_Required work_.
Write out the entries below exactly as they stand. Skip every image.

_Material shown_.

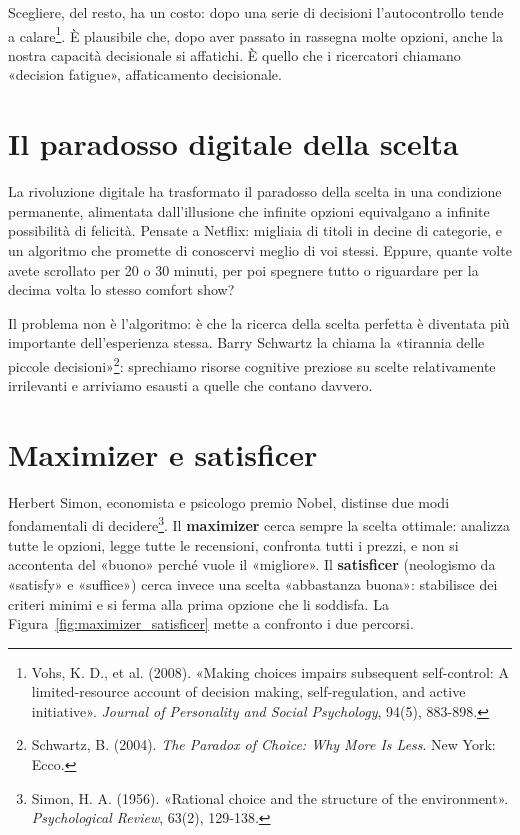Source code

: Scegliere, del resto, ha un costo: dopo una serie di decisioni l'autocontrollo tende a calare\footnote{Vohs, K. D., et al. (2008). «Making choices impairs subsequent self-control: A limited-resource account of decision making, self-regulation, and active initiative». \textit{Journal of Personality and Social Psychology}, 94(5), 883-898.}. È plausibile che, dopo aver passato in rassegna molte opzioni, anche la nostra capacità decisionale si affatichi. È quello che i ricercatori chiamano «decision fatigue», affaticamento decisionale.

\section{Il paradosso digitale della scelta}

La rivoluzione digitale ha trasformato il paradosso della scelta in una condizione permanente, alimentata dall'illusione che infinite opzioni equivalgano a infinite possibilità di felicità. Pensate a Netflix: migliaia di titoli in decine di categorie, e un algoritmo che promette di conoscervi meglio di voi stessi. Eppure, quante volte avete scrollato per 20 o 30 minuti, per poi spegnere tutto o riguardare per la decima volta lo stesso comfort show?

Il problema non è l'algoritmo: è che la ricerca della scelta perfetta è diventata più importante dell'esperienza stessa. Barry Schwartz la chiama la «tirannia delle piccole decisioni»\footnote{Schwartz, B. (2004). \textit{The Paradox of Choice: Why More Is Less}. New York: Ecco.}: sprechiamo risorse cognitive preziose su scelte relativamente irrilevanti e arriviamo esausti a quelle che contano davvero.

\section{Maximizer e satisficer}

Herbert Simon, economista e psicologo premio Nobel, distinse due modi fondamentali di decidere\footnote{Simon, H. A. (1956). «Rational choice and the structure of the environment». \textit{Psychological Review}, 63(2), 129-138.}. Il \textbf{maximizer} cerca sempre la scelta ottimale: analizza tutte le opzioni, legge tutte le recensioni, confronta tutti i prezzi, e non si accontenta del «buono» perché vuole il «migliore». Il \textbf{satisficer} (neologismo da «satisfy» e «suffice») cerca invece una scelta «abbastanza buona»: stabilisce dei criteri minimi e si ferma alla prima opzione che li soddisfa. La Figura~\ref{fig:maximizer_satisficer} mette a confronto i due percorsi.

_Finished exercise_.
Source code

: Scegliere, del resto, ha un costo: dopo una serie di decisioni l'autocontrollo tende a calare\footnote{Vohs, K. D., et al. (2008). «Making choices impairs subsequent self-control: A limited-resource account of decision making, self-regulation, and active initiative». \textit{Journal of Personality and Social Psychology}, 94(5), 883-898.}. È plausibile che, dopo aver passato in rassegna molte opzioni, anche la nostra capacità decisionale si affatichi. È quello che i ricercatori chiamano «decision fatigue», affaticamento decisionale.

\section{Il paradosso digitale della scelta}

La rivoluzione digitale ha trasformato il paradosso della scelta in una condizione permanente, alimentata dall'illusione che infinite opzioni equivalgano a infinite possibilità di felicità. Pensate a Netflix: migliaia di titoli in decine di categorie, e un algoritmo che promette di conoscervi meglio di voi stessi. Eppure, quante volte avete scrollato per 20 o 30 minuti, per poi spegnere tutto o riguardare per la decima volta lo stesso comfort show?

Il problema non è l'algoritmo: è che la ricerca della scelta perfetta è diventata più importante dell'esperienza stessa. Barry Schwartz la chiama la «tirannia delle piccole decisioni»\footnote{Schwartz, B. (2004). \textit{The Paradox of Choice: Why More Is Less}. New York: Ecco.}: sprechiamo risorse cognitive preziose su scelte relativamente irrilevanti e arriviamo esausti a quelle che contano davvero.

\section{Maximizer e satisficer}

Herbert Simon, economista e psicologo premio Nobel, distinse due modi fondamentali di decidere\footnote{Simon, H. A. (1956). «Rational choice and the structure of the environment». \textit{Psychological Review}, 63(2), 129-138.}. Il \textbf{maximizer} cerca sempre la scelta ottimale: analizza tutte le opzioni, legge tutte le recensioni, confronta tutti i prezzi, e non si accontenta del «buono» perché vuole il «migliore». Il \textbf{satisficer} (neologismo da «satisfy» e «suffice») cerca invece una scelta «abbastanza buona»: stabilisce dei criteri minimi e si ferma alla prima opzione che li soddisfa. La Figura~\ref{fig:maximizer_satisficer} mette a confronto i due percorsi.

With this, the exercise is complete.